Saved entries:
++++++++

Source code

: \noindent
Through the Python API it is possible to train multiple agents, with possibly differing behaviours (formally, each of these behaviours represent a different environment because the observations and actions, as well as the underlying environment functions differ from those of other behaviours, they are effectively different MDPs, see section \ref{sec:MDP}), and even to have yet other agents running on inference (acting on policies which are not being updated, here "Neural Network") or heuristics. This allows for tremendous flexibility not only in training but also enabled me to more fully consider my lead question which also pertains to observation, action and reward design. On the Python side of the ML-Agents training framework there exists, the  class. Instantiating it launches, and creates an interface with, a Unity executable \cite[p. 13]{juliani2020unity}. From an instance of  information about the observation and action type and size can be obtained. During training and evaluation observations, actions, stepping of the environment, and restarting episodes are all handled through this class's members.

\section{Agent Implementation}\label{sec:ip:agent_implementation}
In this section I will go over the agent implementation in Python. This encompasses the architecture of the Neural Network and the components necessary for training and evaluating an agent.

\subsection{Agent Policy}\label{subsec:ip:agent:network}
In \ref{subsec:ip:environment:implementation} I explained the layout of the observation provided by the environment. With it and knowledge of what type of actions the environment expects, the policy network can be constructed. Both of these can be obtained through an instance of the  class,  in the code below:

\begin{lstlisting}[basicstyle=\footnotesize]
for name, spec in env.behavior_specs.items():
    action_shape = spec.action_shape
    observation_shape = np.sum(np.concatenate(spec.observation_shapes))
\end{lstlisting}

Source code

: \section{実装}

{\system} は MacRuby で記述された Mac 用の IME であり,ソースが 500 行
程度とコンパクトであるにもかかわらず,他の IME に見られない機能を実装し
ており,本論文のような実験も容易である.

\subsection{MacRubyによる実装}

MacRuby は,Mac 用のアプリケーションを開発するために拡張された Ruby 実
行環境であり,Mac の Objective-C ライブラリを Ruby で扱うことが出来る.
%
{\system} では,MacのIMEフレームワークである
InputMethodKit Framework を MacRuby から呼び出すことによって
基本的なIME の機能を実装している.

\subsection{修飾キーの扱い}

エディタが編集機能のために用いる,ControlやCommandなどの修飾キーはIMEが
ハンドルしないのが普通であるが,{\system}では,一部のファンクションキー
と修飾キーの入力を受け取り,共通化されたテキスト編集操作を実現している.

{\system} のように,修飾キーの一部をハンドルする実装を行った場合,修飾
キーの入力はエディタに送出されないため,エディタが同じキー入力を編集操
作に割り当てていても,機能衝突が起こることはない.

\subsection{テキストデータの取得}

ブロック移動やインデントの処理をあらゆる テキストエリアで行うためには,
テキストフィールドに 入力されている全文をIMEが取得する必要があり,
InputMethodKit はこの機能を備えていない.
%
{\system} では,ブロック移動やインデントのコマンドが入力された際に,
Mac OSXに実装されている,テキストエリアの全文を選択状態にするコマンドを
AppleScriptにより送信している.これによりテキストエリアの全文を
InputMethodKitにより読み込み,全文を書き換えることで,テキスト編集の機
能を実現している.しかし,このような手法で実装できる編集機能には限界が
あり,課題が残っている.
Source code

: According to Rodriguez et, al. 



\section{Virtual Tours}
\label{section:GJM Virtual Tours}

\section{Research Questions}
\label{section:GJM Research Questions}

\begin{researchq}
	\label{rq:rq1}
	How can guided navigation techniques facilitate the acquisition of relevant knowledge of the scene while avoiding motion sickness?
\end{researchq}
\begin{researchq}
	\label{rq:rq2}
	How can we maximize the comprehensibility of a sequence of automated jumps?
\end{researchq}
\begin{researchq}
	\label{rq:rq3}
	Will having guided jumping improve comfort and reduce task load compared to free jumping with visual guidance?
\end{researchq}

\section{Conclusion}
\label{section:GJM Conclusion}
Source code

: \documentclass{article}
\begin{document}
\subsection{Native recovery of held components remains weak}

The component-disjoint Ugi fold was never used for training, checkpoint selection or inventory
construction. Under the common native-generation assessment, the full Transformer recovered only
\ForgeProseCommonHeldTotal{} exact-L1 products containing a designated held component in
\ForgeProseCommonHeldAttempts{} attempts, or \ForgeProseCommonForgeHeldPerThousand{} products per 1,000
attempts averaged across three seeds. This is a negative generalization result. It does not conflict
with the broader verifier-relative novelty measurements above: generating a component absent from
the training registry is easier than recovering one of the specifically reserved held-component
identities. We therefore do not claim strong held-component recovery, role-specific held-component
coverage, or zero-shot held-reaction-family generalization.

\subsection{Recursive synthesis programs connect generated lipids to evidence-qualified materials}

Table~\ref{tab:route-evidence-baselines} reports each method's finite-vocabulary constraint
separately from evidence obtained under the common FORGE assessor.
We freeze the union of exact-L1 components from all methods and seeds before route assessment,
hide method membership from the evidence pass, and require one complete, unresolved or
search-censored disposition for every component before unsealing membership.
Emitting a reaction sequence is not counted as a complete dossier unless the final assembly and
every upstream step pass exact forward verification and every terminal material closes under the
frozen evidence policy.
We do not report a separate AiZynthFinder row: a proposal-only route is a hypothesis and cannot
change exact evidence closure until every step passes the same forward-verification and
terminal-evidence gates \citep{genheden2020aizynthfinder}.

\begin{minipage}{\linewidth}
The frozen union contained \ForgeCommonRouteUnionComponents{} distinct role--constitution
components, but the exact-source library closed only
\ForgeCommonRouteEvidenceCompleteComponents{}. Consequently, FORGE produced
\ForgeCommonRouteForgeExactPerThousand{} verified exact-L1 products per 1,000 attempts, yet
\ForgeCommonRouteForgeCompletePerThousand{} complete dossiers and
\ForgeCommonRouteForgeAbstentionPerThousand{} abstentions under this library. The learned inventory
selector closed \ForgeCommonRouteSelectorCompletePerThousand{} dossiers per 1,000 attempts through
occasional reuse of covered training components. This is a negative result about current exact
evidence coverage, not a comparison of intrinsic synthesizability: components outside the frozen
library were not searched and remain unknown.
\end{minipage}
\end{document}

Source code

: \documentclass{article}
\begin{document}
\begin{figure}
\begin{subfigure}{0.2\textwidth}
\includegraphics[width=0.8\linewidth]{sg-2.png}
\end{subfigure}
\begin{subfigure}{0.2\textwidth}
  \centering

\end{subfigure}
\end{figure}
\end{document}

++++++++

_TASK PROMPT_: Using the data above, establish how many lines include the word "knowledge"; the reply is that number only.

_RESPONSE TO THE EXERCISE_: 2